Another important finding was that for approximately 76% of the respondents, an organization’s commitment to data privacy and transparency would influence their purchasing decisions. This underscores a growing recognition among consumers regarding data privacy matters and their willingness to support companies that prioritize data protection. Considering these findings, companies must focus on transparency, privacy, and clear communication as they strive to build trust with their customer base.
Lalit Kalra, Cybersecurity Consulting Partner at EY India, underscored the significance of establishing a robust technological infrastructure to ensure data security and accountability. He emphasized the importance of cultivating a skilled workforce capable of comprehending the legal and ethical aspects of data processing and efficiently managing data breaches.
The DPDP Act is designed to set norms for the management of the personal data of Indian residents, requiring explicit consent from individuals whose data is collected and used. It also outlines practices for entities collecting personal data, specifying how the data should be stored and processed to prevent any breaches.
Another report, titled “Readiness of India Inc. for the Digital Personal Data Protection Act, 2023: A PwC Analysis,” analyzed 100 companies and revealed that just 9% of organizations collected consent which can be considered free, specific and informed. In case of a breach, only 4% published a breach notification on their website.

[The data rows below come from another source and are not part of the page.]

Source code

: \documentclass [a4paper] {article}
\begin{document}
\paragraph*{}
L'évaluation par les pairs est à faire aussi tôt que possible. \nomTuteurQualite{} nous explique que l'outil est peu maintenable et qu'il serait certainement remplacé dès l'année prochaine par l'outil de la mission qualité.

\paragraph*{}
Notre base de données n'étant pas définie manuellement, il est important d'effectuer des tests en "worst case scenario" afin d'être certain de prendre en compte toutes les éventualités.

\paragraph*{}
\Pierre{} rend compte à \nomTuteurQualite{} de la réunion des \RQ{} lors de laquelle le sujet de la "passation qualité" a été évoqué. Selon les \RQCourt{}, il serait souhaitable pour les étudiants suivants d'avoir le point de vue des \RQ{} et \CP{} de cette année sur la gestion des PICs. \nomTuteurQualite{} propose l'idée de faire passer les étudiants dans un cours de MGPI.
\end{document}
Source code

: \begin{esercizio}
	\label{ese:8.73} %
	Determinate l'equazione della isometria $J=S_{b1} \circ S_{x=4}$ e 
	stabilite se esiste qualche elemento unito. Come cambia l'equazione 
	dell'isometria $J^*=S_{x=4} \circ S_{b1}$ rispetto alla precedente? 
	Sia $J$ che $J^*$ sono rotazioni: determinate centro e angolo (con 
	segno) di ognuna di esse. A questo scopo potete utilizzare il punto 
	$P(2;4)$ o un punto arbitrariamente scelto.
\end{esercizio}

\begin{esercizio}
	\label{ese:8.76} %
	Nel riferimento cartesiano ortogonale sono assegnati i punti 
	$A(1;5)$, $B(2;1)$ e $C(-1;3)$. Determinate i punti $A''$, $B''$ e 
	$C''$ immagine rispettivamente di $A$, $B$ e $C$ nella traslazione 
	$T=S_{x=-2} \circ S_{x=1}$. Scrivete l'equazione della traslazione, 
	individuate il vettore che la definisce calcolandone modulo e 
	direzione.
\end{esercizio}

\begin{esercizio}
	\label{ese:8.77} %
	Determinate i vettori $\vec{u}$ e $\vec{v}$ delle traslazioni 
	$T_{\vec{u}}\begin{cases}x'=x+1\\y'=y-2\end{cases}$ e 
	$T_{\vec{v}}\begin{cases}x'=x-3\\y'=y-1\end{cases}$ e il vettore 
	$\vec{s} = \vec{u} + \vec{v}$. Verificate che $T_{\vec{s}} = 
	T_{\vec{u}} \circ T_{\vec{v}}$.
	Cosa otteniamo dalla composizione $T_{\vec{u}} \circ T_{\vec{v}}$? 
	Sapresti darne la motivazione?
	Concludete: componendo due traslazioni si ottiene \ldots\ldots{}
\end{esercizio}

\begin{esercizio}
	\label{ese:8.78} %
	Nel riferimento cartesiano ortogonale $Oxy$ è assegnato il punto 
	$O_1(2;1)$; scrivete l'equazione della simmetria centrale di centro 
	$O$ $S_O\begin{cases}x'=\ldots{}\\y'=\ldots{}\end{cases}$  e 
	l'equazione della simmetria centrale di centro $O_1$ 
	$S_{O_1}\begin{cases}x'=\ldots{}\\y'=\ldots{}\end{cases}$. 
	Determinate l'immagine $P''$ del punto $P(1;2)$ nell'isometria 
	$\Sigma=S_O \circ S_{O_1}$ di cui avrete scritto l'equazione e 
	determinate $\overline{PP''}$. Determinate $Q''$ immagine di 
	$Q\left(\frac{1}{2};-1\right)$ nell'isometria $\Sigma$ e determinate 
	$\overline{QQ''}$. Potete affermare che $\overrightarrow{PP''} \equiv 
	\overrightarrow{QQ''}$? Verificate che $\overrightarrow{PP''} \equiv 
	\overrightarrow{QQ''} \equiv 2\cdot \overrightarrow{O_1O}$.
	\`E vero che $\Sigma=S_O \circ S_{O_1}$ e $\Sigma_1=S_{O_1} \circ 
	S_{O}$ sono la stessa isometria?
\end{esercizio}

The dearth of essential skill sets, coupled with challenges related to regulatory awareness, resource constraints, and organizational adaptability, underscore the pressing need for concerted efforts in preparing for the Act’s enforcement. Ultimately, a proactive approach in bolstering technological infrastructure, cultivating a skilled workforce, and adhering to compliance measures will be instrumental in ensuring the safeguarding of personal data and upholding the principles of the DPDP Act 2023.